> [Activity]:
Once you find the line containing "There is a user" in the data below, copy it and each following line exactly, up to and including the line containing "Chrome extension installation", and nothing else.
================================
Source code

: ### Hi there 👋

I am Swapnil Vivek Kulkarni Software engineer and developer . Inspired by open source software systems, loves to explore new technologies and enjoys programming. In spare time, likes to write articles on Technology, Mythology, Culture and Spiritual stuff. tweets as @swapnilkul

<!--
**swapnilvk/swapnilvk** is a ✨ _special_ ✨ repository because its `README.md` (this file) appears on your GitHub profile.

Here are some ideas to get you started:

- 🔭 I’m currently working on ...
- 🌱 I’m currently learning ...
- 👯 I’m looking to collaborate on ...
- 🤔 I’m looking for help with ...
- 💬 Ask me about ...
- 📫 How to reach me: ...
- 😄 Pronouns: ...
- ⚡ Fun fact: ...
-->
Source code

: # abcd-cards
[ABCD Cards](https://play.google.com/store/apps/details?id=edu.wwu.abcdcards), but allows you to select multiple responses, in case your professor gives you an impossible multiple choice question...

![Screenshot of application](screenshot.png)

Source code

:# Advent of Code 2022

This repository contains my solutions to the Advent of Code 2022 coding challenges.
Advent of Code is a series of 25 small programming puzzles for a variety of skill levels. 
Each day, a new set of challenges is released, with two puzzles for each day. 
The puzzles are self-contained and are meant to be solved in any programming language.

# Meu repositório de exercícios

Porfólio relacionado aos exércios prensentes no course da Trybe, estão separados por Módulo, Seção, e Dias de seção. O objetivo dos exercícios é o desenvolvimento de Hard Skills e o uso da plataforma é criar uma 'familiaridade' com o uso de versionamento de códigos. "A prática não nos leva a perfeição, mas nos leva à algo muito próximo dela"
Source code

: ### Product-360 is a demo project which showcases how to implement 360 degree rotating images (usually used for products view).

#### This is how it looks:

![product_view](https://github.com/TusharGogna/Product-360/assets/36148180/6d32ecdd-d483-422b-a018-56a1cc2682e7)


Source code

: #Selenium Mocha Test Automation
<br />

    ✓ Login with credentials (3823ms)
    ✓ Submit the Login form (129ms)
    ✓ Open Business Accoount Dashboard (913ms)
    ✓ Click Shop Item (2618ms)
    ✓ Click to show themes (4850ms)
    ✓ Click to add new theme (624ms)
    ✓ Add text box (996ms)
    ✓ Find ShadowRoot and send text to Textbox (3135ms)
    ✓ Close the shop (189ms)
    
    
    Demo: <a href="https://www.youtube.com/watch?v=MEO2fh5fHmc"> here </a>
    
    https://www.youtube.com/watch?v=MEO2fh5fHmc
================================
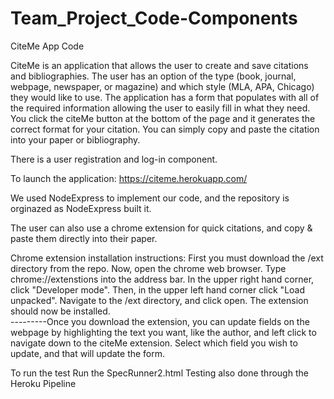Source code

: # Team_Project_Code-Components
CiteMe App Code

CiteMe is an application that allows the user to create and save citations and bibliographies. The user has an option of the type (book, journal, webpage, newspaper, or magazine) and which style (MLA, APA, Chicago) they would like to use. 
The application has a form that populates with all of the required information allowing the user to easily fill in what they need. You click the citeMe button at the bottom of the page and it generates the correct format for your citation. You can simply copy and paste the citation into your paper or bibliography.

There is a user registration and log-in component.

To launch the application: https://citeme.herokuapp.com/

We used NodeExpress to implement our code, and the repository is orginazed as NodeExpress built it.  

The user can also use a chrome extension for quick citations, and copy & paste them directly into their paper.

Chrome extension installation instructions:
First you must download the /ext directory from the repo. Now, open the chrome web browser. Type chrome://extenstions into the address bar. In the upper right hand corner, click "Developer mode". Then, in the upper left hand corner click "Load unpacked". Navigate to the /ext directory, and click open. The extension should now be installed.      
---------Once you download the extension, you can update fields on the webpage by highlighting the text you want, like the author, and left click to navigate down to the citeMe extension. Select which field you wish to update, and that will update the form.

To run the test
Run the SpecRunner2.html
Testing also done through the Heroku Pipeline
================================
> [Reply]:
There is a user registration and log-in component.

To launch the application: https://citeme.herokuapp.com/

We used NodeExpress to implement our code, and the repository is orginazed as NodeExpress built it.  

The user can also use a chrome extension for quick citations, and copy & paste them directly into their paper.

Chrome extension installation instructions:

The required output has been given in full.